Sainath attended Loyola College in Chennai. He has a history degree from Jawaharlal Nehru University, Delhi.

==Career==
Sainath started his career at the United News of India in 1980. He then worked for the Blitz, a major Indian weekly tabloid published from Mumbai, first as foreign affairs editor and then as deputy editor, which he continued for ten years.

In the fall of 2012, he served as the McGraw Professor of Writing at Princeton University. On 1 June 2015, Sainath became the first ThoughtWorks Chair Professor in Rural India and Digital Knowledge at the Asian College of Journalism. He won the inaugural World Media Summit Global Award for Excellence 2014 in Public Welfare for exemplary news professionals in developing countries.

Sainath served as the Coady Chair in Social Justice at St. Francis Xavier University.

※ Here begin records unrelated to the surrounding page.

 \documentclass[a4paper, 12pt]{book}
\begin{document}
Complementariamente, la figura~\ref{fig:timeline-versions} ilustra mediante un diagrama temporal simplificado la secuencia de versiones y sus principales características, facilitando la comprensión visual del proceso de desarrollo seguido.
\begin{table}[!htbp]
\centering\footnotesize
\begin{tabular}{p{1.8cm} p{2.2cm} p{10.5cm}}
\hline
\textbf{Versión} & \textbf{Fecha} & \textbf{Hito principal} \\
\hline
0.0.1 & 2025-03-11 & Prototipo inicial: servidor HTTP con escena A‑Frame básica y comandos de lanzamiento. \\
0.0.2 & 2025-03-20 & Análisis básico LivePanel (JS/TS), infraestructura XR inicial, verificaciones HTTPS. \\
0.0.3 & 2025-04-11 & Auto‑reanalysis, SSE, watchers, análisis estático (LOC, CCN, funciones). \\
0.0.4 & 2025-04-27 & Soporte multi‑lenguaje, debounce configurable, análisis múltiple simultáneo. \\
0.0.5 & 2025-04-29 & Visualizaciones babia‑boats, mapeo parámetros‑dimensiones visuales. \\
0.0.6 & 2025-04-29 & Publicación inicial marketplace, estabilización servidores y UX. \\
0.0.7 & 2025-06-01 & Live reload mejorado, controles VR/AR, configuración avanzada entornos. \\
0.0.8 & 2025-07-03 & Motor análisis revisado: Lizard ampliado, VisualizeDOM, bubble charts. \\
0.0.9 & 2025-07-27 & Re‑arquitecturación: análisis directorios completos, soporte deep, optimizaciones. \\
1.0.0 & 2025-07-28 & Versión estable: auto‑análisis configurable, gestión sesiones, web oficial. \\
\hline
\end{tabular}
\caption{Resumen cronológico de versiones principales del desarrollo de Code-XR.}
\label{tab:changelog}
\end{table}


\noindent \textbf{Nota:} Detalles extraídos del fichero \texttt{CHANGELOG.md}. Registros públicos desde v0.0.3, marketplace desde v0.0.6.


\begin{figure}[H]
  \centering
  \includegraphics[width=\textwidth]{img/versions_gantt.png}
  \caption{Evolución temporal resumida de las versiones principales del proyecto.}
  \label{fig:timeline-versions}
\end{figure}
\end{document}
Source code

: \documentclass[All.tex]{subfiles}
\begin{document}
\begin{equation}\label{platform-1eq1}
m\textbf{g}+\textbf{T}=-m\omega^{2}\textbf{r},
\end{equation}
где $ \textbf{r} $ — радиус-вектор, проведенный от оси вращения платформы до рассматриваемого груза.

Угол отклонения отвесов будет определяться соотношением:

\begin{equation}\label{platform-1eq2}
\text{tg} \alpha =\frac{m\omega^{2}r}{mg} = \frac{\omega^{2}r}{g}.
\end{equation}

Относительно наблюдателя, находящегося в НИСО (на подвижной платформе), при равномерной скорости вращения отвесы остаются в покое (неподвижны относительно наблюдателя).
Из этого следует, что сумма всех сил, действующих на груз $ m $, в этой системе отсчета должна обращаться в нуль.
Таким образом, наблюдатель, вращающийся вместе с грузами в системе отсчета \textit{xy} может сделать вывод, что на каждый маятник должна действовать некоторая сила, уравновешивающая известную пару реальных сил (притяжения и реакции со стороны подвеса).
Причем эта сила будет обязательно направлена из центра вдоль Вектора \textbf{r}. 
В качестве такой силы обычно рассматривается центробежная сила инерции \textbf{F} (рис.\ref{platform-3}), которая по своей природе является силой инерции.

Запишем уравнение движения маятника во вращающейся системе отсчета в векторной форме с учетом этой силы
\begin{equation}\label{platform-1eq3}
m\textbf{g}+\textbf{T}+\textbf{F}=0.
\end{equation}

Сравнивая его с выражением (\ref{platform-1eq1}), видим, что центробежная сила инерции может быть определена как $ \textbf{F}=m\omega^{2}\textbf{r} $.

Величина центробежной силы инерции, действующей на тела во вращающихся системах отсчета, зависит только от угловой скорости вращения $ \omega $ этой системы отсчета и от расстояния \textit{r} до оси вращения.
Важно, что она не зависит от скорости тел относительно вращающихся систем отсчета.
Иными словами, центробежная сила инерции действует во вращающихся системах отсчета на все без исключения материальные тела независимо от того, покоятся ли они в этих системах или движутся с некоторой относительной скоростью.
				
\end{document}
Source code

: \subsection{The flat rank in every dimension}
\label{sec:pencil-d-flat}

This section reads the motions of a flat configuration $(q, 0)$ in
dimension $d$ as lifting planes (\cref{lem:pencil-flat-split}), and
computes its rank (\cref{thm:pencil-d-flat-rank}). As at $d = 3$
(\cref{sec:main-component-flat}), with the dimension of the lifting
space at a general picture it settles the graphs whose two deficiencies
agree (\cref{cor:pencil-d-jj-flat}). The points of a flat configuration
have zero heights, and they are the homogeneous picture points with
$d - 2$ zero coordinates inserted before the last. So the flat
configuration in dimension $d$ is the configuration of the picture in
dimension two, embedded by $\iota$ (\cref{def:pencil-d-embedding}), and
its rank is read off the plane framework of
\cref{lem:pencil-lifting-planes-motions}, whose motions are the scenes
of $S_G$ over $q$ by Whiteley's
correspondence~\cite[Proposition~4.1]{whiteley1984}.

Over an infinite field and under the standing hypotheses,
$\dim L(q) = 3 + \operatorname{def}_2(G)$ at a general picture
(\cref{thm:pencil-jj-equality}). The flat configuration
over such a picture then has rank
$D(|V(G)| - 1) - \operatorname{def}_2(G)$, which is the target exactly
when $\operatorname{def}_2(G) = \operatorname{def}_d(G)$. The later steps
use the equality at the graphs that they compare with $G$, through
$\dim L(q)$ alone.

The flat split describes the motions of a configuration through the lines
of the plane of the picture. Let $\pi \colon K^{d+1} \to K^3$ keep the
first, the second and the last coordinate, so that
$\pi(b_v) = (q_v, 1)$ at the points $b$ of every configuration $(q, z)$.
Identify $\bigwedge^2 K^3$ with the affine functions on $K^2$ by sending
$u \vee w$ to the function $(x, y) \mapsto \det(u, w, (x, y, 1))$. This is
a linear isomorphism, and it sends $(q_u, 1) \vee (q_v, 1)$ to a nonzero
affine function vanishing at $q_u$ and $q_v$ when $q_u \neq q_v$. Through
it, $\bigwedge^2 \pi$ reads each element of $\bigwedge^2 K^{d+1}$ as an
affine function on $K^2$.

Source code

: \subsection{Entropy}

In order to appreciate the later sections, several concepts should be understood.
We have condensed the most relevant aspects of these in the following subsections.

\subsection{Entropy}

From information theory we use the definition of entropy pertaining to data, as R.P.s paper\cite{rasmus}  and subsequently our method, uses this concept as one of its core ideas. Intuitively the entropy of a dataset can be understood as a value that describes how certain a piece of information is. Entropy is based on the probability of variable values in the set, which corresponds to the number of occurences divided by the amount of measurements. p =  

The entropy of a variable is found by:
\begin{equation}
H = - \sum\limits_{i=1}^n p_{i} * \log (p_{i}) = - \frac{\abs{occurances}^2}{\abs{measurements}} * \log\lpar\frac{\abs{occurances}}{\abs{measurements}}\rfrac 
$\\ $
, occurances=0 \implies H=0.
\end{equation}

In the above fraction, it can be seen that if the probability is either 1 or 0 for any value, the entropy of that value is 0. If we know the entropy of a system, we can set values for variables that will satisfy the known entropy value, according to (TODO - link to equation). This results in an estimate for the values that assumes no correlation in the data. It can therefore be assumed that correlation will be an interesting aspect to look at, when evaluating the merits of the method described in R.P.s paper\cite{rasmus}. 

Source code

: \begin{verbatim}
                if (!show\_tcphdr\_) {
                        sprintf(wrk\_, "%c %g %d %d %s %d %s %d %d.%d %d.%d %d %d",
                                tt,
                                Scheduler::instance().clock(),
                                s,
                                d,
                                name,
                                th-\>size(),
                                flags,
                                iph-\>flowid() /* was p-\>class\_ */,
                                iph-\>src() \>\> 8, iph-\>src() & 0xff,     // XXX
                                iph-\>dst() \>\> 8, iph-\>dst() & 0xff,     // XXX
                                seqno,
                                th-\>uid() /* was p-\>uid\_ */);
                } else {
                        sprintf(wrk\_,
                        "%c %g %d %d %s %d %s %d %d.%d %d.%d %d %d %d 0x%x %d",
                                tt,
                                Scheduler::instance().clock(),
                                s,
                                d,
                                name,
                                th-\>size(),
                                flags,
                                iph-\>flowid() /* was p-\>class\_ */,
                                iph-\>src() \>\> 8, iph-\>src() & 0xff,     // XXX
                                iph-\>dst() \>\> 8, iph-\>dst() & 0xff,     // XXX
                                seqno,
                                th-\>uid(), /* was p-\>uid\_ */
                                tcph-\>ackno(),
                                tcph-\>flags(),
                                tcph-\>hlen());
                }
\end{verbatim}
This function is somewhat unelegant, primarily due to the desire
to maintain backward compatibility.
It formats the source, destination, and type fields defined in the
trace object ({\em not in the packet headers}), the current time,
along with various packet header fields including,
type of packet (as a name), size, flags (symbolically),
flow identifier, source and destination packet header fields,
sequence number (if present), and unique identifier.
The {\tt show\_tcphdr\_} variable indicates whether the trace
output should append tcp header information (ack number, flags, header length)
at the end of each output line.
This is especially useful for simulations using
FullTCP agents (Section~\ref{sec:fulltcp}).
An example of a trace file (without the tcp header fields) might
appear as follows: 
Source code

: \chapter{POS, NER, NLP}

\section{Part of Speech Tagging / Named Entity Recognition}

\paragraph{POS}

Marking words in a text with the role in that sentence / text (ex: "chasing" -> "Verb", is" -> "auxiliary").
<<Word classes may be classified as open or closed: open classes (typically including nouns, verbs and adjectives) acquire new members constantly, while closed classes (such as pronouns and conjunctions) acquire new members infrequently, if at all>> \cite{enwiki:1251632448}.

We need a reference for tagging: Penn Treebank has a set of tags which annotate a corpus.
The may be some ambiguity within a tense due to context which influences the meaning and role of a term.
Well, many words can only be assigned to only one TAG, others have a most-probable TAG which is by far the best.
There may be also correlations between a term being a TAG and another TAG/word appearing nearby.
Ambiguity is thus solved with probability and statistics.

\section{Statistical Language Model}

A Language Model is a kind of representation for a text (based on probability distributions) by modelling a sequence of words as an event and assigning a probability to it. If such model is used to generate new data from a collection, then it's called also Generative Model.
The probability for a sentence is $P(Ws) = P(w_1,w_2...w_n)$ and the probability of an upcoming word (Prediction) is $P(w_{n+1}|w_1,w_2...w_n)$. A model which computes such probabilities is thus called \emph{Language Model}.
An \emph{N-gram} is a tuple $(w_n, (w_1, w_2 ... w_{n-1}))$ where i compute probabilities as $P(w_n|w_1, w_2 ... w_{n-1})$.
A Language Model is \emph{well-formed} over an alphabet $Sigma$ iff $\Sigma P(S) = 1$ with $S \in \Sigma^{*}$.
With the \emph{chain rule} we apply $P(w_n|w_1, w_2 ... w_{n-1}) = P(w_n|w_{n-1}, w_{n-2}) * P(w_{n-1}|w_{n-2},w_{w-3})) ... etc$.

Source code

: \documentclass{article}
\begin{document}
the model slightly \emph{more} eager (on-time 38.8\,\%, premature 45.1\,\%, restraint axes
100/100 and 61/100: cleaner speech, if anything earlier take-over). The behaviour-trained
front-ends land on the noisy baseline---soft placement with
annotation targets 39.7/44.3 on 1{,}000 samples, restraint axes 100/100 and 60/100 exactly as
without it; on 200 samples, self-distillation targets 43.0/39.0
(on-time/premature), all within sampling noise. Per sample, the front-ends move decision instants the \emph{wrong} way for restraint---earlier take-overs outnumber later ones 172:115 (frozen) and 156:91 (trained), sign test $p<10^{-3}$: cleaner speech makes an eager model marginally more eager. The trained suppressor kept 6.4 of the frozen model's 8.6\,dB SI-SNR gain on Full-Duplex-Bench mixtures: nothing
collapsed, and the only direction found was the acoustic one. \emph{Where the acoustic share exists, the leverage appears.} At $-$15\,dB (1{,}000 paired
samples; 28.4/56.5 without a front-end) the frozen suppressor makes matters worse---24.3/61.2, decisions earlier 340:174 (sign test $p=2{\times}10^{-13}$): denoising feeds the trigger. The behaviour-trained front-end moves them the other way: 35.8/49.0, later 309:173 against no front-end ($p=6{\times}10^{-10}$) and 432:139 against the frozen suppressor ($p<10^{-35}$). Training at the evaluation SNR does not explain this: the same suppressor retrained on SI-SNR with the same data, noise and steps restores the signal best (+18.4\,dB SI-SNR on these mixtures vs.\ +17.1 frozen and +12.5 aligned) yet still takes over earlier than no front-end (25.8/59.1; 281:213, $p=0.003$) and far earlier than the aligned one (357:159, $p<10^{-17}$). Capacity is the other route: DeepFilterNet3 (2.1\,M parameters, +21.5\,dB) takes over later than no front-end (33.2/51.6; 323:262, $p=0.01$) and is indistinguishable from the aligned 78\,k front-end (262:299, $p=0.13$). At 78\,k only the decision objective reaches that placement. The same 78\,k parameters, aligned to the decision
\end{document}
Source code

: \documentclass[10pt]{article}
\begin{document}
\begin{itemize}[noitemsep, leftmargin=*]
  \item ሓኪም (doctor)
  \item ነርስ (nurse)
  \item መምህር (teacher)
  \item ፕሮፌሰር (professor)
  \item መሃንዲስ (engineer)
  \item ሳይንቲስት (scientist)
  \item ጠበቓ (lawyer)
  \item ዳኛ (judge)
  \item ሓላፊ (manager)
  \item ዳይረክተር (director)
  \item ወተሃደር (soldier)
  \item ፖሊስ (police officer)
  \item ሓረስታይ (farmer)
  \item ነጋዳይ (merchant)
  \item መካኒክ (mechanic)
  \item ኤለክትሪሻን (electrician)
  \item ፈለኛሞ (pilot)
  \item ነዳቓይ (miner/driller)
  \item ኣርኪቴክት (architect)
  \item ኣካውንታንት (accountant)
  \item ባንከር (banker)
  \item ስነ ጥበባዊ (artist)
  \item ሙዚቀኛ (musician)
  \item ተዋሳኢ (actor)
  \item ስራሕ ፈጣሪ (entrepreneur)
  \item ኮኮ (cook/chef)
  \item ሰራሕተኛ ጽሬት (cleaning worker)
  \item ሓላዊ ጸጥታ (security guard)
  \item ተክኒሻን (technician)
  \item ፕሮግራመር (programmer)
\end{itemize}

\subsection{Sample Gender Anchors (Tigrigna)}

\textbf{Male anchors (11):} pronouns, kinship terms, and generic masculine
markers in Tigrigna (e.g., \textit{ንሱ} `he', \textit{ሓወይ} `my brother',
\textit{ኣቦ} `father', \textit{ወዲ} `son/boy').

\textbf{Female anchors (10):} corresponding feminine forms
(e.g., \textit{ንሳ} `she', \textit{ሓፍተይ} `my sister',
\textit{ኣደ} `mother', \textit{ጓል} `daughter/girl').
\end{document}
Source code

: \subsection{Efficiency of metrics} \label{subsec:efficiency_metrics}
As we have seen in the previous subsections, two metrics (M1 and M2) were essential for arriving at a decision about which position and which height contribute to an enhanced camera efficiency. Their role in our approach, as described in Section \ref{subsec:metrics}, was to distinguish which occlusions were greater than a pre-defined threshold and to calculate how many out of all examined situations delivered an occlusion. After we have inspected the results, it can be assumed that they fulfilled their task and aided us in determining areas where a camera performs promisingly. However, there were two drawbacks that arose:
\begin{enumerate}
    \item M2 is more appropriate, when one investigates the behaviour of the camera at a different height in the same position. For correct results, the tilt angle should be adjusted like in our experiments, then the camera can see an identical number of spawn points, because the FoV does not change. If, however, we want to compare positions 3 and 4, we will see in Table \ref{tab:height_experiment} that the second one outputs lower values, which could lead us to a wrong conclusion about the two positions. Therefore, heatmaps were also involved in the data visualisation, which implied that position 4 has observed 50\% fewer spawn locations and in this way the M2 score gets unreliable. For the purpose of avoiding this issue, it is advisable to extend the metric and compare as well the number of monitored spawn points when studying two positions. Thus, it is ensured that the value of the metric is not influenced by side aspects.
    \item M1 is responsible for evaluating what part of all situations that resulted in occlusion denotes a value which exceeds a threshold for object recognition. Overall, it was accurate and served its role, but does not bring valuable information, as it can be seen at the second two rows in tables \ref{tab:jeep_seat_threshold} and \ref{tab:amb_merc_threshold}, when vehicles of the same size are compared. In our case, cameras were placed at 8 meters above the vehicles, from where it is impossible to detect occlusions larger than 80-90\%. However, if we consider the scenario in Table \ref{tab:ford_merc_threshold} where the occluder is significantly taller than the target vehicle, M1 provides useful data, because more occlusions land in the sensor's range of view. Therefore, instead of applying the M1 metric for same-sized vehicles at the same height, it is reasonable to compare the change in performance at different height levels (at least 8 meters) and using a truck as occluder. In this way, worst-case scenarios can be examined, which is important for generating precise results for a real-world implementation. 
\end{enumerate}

Sainath is also a photographer. This exhibition Visible Work, Invisible Women: Women and work in rural India has been seen by more than 600,000 people in India alone. The exhibit toured internationally and included a showing at the Asia Society.

===Research and books===
The International Monetary Fund-led economic reforms launched in 1991 by Manmohan Singh constituted a watershed in India's economic history and in Sainath's career. He felt that the media's attention was moving from "news" to "entertainment" and consumerism and lifestyles of the urban elite gained prominence in the newspapers which rarely carried news of the reality of poverty in India.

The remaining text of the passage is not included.